Ancora scontri nelle aree tibetane, vittime

Pechino, 25 gen.- Secondo giorno di scontri tra polizia cinese e manifestanti tibetani: secondo quanto riferisce il gruppo Free Tibet -basato a Londra- nella giornata di martedì altri due tibetani sono rimasti uccisi e diversi sono stati feriti nelle proteste più violente degli ultimi quattro anni.

 

Secondo il bilancio della Xinhua –agenzia ufficiale del governo cinese- la vittima sarebbe una sola, un tibetano morto sotto gli spari della polizia dopo che l'assalto alla caserma locale della contea di Seda aveva provocato il ferimento di quattordici agenti.

 

Il copione si ripete, e mentre le fonti ufficiali di Pechino e gli attivisti pro-Tibet si scatenano sulle cifre, dall'estero intervengono gli Usa e il "governo in esilio" dei tibetani di Dharamsala: i funzionari del Dipartimento di Stato americano si sono definiti "seriamente preoccupati" e hanno dichiarato che la questione verrà sollevata in occasione della visita del vicepresidente cinese Xi Jinping a Washington a metà febbraio. "Chiediamo al governo cinese di impegnarsi in un dialogo costruttivo col Dalai Lama o con i suoi rappresentanti per risolvere la situazione tibetana" si legge in un comunicato del Dipartimento di Stato.

 

Il leader spirituale dei tibetani non ricopre più ufficialmente una carica politica, e da Dharamsala, in India, il governo in esilio si fa sentire per bocca del primo  ministro Lobsang Sangay, che chiede l'intervento della comunità internazionale "per evitare altri bagni di sangue".

 

Ancora una volta le aree tibetane sono state completamente chiuse dalle forze dell'ordine, ed è impossibile visitarle per stabilire con esattezza cosa sia successo.

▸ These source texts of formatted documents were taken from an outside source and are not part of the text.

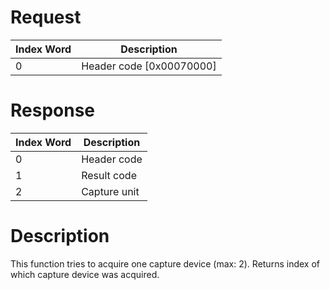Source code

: # Request

| Index Word | Description                |
|------------|----------------------------|
| 0          | Header code \[0x00070000\] |

# Response

| Index Word | Description  |
|------------|--------------|
| 0          | Header code  |
| 1          | Result code  |
| 2          | Capture unit |

# Description

This function tries to acquire one capture device (max: 2). Returns
index of which capture device was acquired.
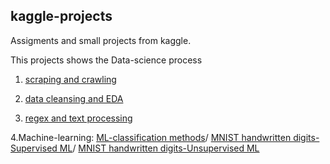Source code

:## kaggle-projects

Assigments and small projects from kaggle.

This projects shows the Data-science process 

1. [scraping and crawling](https://github.com/mosegorge/mini-kaggle-projects/blob/master/git%20hub%20repo-scraping%20and%20crawling%20.ipynb)

2. [data cleansing and EDA](https://github.com/mosegorge/mini-kaggle-projects/blob/master/Data%20cleansing%20and%20exploratory%20Titanic.ipynb)

3. [regex and text processing](https://github.com/mosegorge/mini-kaggle-projects/blob/master/regular%20expressions%2C%20and%20text%20processing.%20.ipynb)

4.Machine-learning: [ML-classification methods](https://github.com/mosegorge/mini-kaggle-projects/blob/master/prediction%20of%20Online%20News%20Popularity%20ML-classification%20methods.ipynb)/ [MNIST handwritten digits-Supervised ML](https://github.com/mosegorge/mini-kaggle-projects/blob/master/Prediction%20of%20MNIST%20handwritten%20digits-supervised%20learning.ipynb)/ [MNIST handwritten digits-Unsupervised ML](https://github.com/mosegorge/mini-kaggle-projects/blob/master/Prediction%20of%20MNIST%20handwritten%20digits-unsupervised%20learning.ipynb)
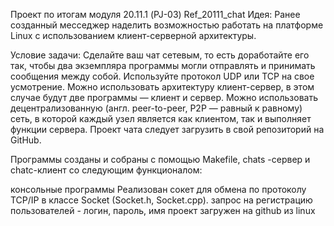 Проект по итогам модуля 20.11.1 (PJ-03) Ref_20111_chat
Идея: Ранее созданный месседжер наделить возможностью работать на платформе Linux с использованием клиент-серверной архитектуры.

Условие задачи:
Сделайте ваш чат сетевым, то есть доработайте его так, чтобы два экземпляра программы могли отправлять и принимать сообщения между собой.
Используйте протокол UDP или TCP на свое усмотрение.
Можно использовать архитектуру клиент-сервер, в этом случае будут две программы — клиент и сервер.
Можно использовать децентрализованную (англ. peer-to-peer, P2P — равный к равному) сеть, в которой каждый узел является как клиентом, так и выполняет функции сервера.
Проект чата следует загрузить в свой репозиторий на GitHub. 

Программы cозданы и собраны с помощью Makefile,  chats -сервер и chatc-клиент со следующим функционалом:

консольные программы
Реализован сокет для обмена по протоколу TCP/IP в классе Socket (Socket.h, Socket.cpp).
запрос на регистрацию пользователей - логин, пароль, имя
проект загружен на github из linux
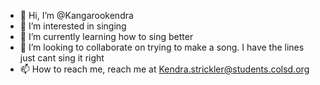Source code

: - 👋 Hi, I’m @Kangarookendra
- 👀 I’m interested in singing
- 🌱 I’m currently learning how to sing better
- 💞️ I’m looking to collaborate on trying to make a song. I have the lines just cant sing it right
- 📫 How to reach me, reach me at Kendra.strickler@students.colsd.org

<!---
Kangarookendra/Kangarookendra is a ✨ special ✨ repository because its `README.md` (this file) appears on your GitHub profile.
You can click the Preview link to take a look at your changes.
--->
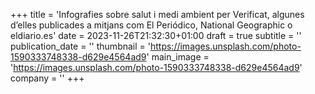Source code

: +++
title = 'Infografies sobre salut i medi ambient per Verificat, algunes d’elles publicades a mitjans com El Periódico, National Geographic o eldiario.es'
date = 2023-11-26T21:32:30+01:00
draft = true
subtitle = ''
publication_date = ''
thumbnail = 'https://images.unsplash.com/photo-1590333748338-d629e4564ad9'
main_image = 'https://images.unsplash.com/photo-1590333748338-d629e4564ad9'
company = ''
+++
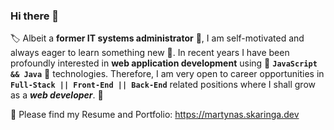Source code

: ### Hi there 👋

:label: Albeit a **former IT systems administrator** :floppy_disk:, I am self-motivated and always eager to learn something new :brain:. In recent years I have been profoundly interested in **web application development** using :fist_right: **`JavaScript && Java`** :fist_left: technologies. Therefore, I am very open to career opportunities in **`Full-Stack || Front-End || Back-End`** related positions where I shall grow as a **_web developer_**. :mechanical_arm:

:scroll: Please find my Resume and Portfolio: https://martynas.skaringa.dev
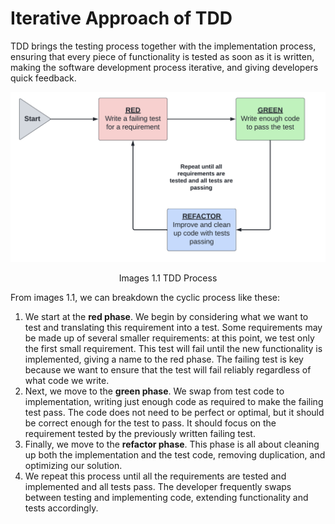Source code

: # Iterative Approach of TDD

TDD brings the testing process together with the implementation process, ensuring that every piece of functionality is tested as soon as it is written, making the software development process iterative, and giving developers quick feedback.

![Alt text](red_green.png)
<div align="center">Images 1.1 TDD Process</div>

From images 1.1, we can breakdown the cyclic process like these:
1. We start at the **red phase**. We begin by considering what we want to test and translating this requirement into a test. Some requirements may be made up of several smaller requirements: at this point, we test only the first small requirement. This test will fail until the new functionality is implemented, giving a name to the red phase. The failing test is key because we want to ensure that the test will fail reliably regardless of what code we write.
2. Next, we move to the **green phase**. We swap from test code to implementation, writing just enough code as required to make the failing test pass. The code does not need to be perfect or optimal, but it should be correct enough for the test to pass. It should focus on the requirement tested by the previously written failing test.
3. Finally, we move to the **refactor phase**. This phase is all about cleaning up both the implementation and the test code, removing duplication, and optimizing our solution.
4. We repeat this process until all the requirements are tested and implemented and all tests pass. The developer frequently swaps between testing and implementing code, extending functionality and tests accordingly.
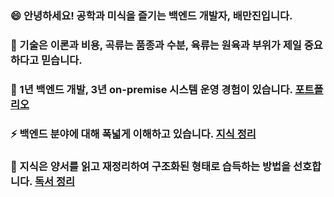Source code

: ### 😄  안녕하세요! 공학과 미식을 즐기는 백엔드 개발자, 배만진입니다.
### 🌱  기술은 이론과 비용, 곡류는 품종과 수분, 육류는 원육과 부위가 제일 중요하다고 믿습니다.
### 👯  1년 백엔드 개발, 3년 on-premise 시스템 운영 경험이 있습니다. [포트폴리오](https://gentlyportfolio.netlify.app/)
### ⚡  백엔드 분야에 대해 폭넓게 이해하고 있습니다. [지식 정리](https://studynote.oopy.io/)
### 🌱  지식은 양서를 읽고 재정리하여 구조화된 형태로 습득하는 방법을 선호합니다. [독서 정리](https://studynote.oopy.io/books/)
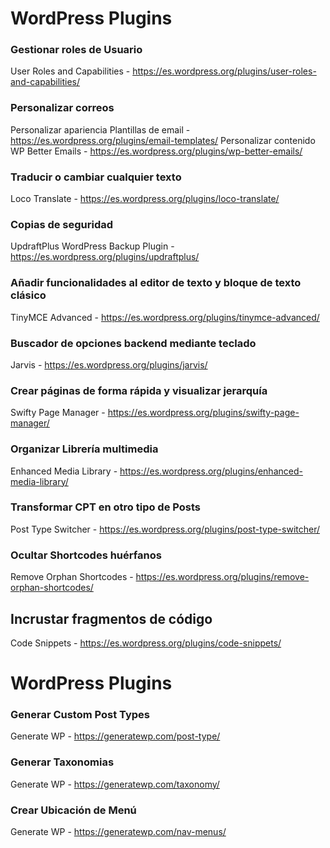 # WordPress Plugins

### Gestionar roles de Usuario
User Roles and Capabilities - https://es.wordpress.org/plugins/user-roles-and-capabilities/

### Personalizar correos
Personalizar apariencia
Plantillas de email - https://es.wordpress.org/plugins/email-templates/
Personalizar contenido
WP Better Emails - https://es.wordpress.org/plugins/wp-better-emails/

### Traducir o cambiar cualquier texto
Loco Translate - https://es.wordpress.org/plugins/loco-translate/

### Copias de seguridad
UpdraftPlus WordPress Backup Plugin - https://es.wordpress.org/plugins/updraftplus/

### Añadir funcionalidades al editor de texto y bloque de texto clásico
TinyMCE Advanced - https://es.wordpress.org/plugins/tinymce-advanced/

### Buscador de opciones backend mediante teclado
Jarvis - https://es.wordpress.org/plugins/jarvis/

### Crear páginas de forma rápida y visualizar jerarquía
Swifty Page Manager - https://es.wordpress.org/plugins/swifty-page-manager/

### Organizar Librería multimedia
Enhanced Media Library - https://es.wordpress.org/plugins/enhanced-media-library/

### Transformar CPT en otro tipo de Posts
Post Type Switcher - https://es.wordpress.org/plugins/post-type-switcher/

### Ocultar Shortcodes huérfanos
Remove Orphan Shortcodes - https://es.wordpress.org/plugins/remove-orphan-shortcodes/

## Incrustar fragmentos de código
Code Snippets - https://es.wordpress.org/plugins/code-snippets/


# WordPress Plugins

### Generar Custom Post Types
Generate WP - https://generatewp.com/post-type/

### Generar Taxonomias
Generate WP - https://generatewp.com/taxonomy/

### Crear Ubicación de Menú
Generate WP - https://generatewp.com/nav-menus/
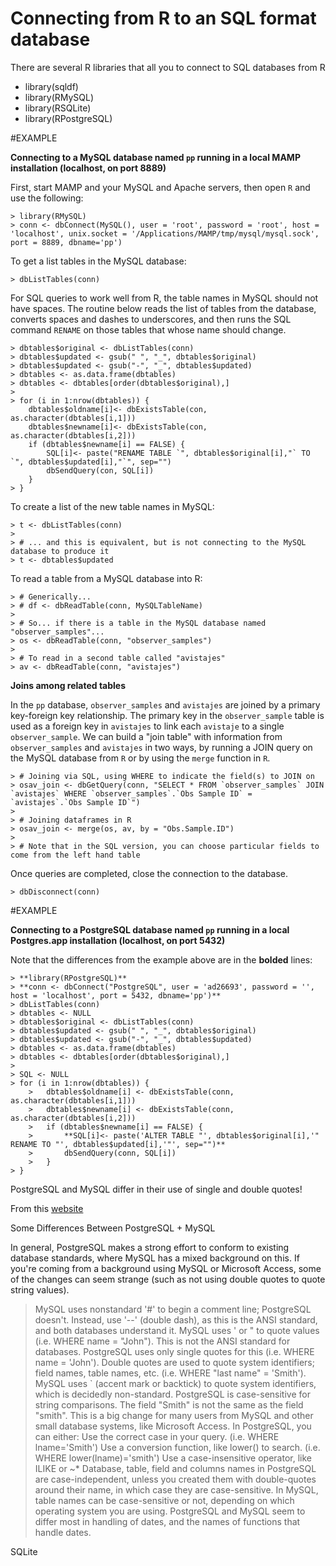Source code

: # Connecting from R to an SQL format database

There are several R libraries that all you to connect to SQL databases from R

- library(sqldf)
- library(RMySQL)
- library(RSQLite)
- library(RPostgreSQL)

#EXAMPLE

**Connecting to a MySQL database named `pp` running in a local MAMP installation (localhost, on port 8889)**

First, start MAMP and your MySQL and Apache servers, then open `R` and use the following:

	> library(RMySQL)
	> conn <- dbConnect(MySQL(), user = 'root', password = 'root', host = 'localhost', unix.socket = '/Applications/MAMP/tmp/mysql/mysql.sock', port = 8889, dbname='pp')

To get a list tables in the MySQL database:

	> dbListTables(conn)

For SQL queries to work well from R, the table names in MySQL should not have spaces. The routine below reads the list of tables from the database, converts spaces and dashes to underscores, and then runs the SQL command `RENAME` on those tables that whose name should change.

	> dbtables$original <- dbListTables(conn)
	> dbtables$updated <- gsub(" ", "_", dbtables$original)
	> dbtables$updated <- gsub("-", "_", dbtables$updated)
	> dbtables <- as.data.frame(dbtables)
	> dbtables <- dbtables[order(dbtables$original),]
	>
	> for (i in 1:nrow(dbtables)) {
		dbtables$oldname[i]<- dbExistsTable(con, as.character(dbtables[i,1]))
		dbtables$newname[i]<- dbExistsTable(con, as.character(dbtables[i,2]))
		if (dbtables$newname[i] == FALSE) {
			SQL[i]<- paste("RENAME TABLE `", dbtables$original[i],"` TO `", dbtables$updated[i],"`", sep="")
			dbSendQuery(con, SQL[i])
		}
	> }

To create a list of the new table names in MySQL:

	> t <- dbListTables(conn)
	> 
	> # ... and this is equivalent, but is not connecting to the MySQL database to produce it 
	> t <- dbtables$updated
	
To read a table from a MySQL database into R:

	> # Generically...
	> # df <- dbReadTable(conn, MySQLTableName)
	> 
	> # So... if there is a table in the MySQL database named "observer_samples"...
	> os <- dbReadTable(conn, "observer_samples")
	> 
	> # To read in a second table called "avistajes"
	> av <- dbReadTable(conn, "avistajes")

**Joins among related tables**

In the `pp` database, `observer_samples` and `avistajes` are joined by a primary key-foreign key relationship. The primary key in the `observer_sample` table is used as a foreign key in `avistajes` to link each `avistaje` to a single `observer_sample`. We can build a "join table" with information from `observer_samples` and `avistajes` in two ways, by running a JOIN query on the MySQL database from `R` or by using the `merge` function in `R`.

	> # Joining via SQL, using WHERE to indicate the field(s) to JOIN on
	> osav_join <- dbGetQuery(conn, "SELECT * FROM `observer_samples` JOIN `avistajes` WHERE `observer_samples`.`Obs Sample ID` = `avistajes`.`Obs Sample ID`")
	>
	> # Joining dataframes in R
	> osav_join <- merge(os, av, by = "Obs.Sample.ID")
	> 
	> # Note that in the SQL version, you can choose particular fields to come from the left hand table
	
Once queries are completed, close the connection to the database.

	> dbDisconnect(conn)

#EXAMPLE

**Connecting to a PostgreSQL database named `pp` running in a local Postgres.app installation (localhost, on port 5432)**

Note that the differences from the example above are in the **bolded** lines:

	> **library(RPostgreSQL)**
	> **conn <- dbConnect("PostgreSQL", user = 'ad26693', password = '', host = 'localhost', port = 5432, dbname='pp')**
	> dbListTables(conn)
	> dbtables <- NULL
	> dbtables$original <- dbListTables(conn)
	> dbtables$updated <- gsub(" ", "_", dbtables$original)
	> dbtables$updated <- gsub("-", "_", dbtables$updated)
	> dbtables <- as.data.frame(dbtables)
	> dbtables <- dbtables[order(dbtables$original),]
	>
	> SQL <- NULL
	> for (i in 1:nrow(dbtables)) {
    	>	dbtables$oldname[i] <- dbExistsTable(conn, as.character(dbtables[i,1]))
    	>	dbtables$newname[i] <- dbExistsTable(conn, as.character(dbtables[i,2]))
    	>	if (dbtables$newname[i] == FALSE) {
      	>		**SQL[i]<- paste('ALTER TABLE "', dbtables$original[i],'" RENAME TO "', dbtables$updated[i],'"', sep="")**
      	>		dbSendQuery(conn, SQL[i])
    	>	}
	> }

PostgreSQL and MySQL differ in their use of single and double quotes!

From this [website](https://wiki.postgresql.org/wiki/Things_to_find_out_about_when_moving_from_MySQL_to_PostgreSQL)

Some Differences Between PostgreSQL + MySQL

In general, PostgreSQL makes a strong effort to conform to existing database standards, where MySQL has a mixed background on this. If you're coming from a background using MySQL or Microsoft Access, some of the changes can seem strange (such as not using double quotes to quote string values).
> MySQL uses nonstandard '#' to begin a comment line; PostgreSQL doesn't. Instead, use '--' (double dash), as this is the ANSI standard, and both databases understand it.
> MySQL uses ' or " to quote values (i.e. WHERE name = "John"). This is not the ANSI standard for databases. PostgreSQL uses only single quotes for this (i.e. WHERE name = 'John'). Double quotes are used to quote system identifiers; field names, table names, etc. (i.e. WHERE "last name" = 'Smith').
> MySQL uses ` (accent mark or backtick) to quote system identifiers, which is decidedly non-standard.
> PostgreSQL is case-sensitive for string comparisons. The field "Smith" is not the same as the field "smith". This is a big change for many users from MySQL and other small database systems, like Microsoft Access. In PostgreSQL, you can either:
> Use the correct case in your query. (i.e. WHERE lname='Smith')
> Use a conversion function, like lower() to search. (i.e. WHERE lower(lname)='smith')
> Use a case-insensitive operator, like ILIKE or ~*
> Database, table, field and columns names in PostgreSQL are case-independent, unless you created them with double-quotes around their name, in which case they are case-sensitive. In MySQL, table names can be case-sensitive or not, depending on which operating system you are using.
> PostgreSQL and MySQL seem to differ most in handling of dates, and the names of functions that handle dates.

SQLite
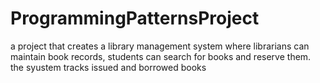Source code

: # ProgrammingPatternsProject
a project that creates a library management system where librarians can maintain book records, students can search for books and reserve them. the syustem tracks issued and borrowed books
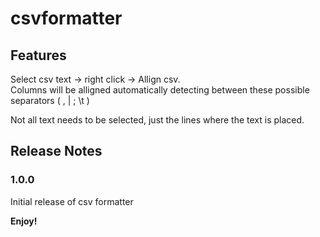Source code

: # csvformatter

## Features
Select csv text -> right click -> Allign csv.  <br>
Columns will be alligned automatically detecting between these possible separators ( , | ; \t )

Not all text needs to be selected, just the lines where the text is placed.

## Release Notes

### 1.0.0

Initial release of csv formatter

**Enjoy!**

Dalle diverse versioni si ricostruisce che i disordini si stanno propagando in varie zone della provincia del Sichuan, con una forte presenza della minoranza tibetana: dopo gli scontri di lunedì, avvenuti a Luhuo, martedì attorno  mezzogiorno è stato il turno di Seda. Free Tibet riferisce che i primi richiami alla protesta si sarebbero stati lanciati già il 21 gennaio scorso per bocca di due monaci. La polizia cinese è intervenuta con un massiccio dispiegamento di forze per bloccare la diffusione di comunicati che invitavano all'auto-immolazione, provocando le proteste in massa dei tibetani: le persone ferite dagli spari sulla folla di lunedì sarebbero una trentina, mentre non ci sono notizie precise sui feriti degli scontri di martedì né sulle voci di un terzo scontro, nella prefettura di Karze.

 

Lunedì Pechino è tornata ad accusare forze straniere" per le violenze: "I tentativi di gruppi secessionisti con base all'estero di usare il Tibet per distorcere la verità e gettare discredito sul governo non avranno alcun successo" ha dichiarato il portavoce del ministero degli Esteri di Pechino Hong Lei.

 

Dal marzo 2011 sono almeno una quindicina i tibetani che in queste zone si sono dati fuoco per protestare contro il governo cinese, e Pechino ha di nuovo sigillato la regione ai turisti stranieri: diverse agenzie di viaggi rendono noto che per il quinto anno consecutivo sarà impedito l'ingresso alle zone tibetane nel periodo che va dal 20 febbraio – nel quale si celebra il capodanno tibetano- al 30 marzo, anniversario degli scontri che nel 2008 insanguinarono la regione.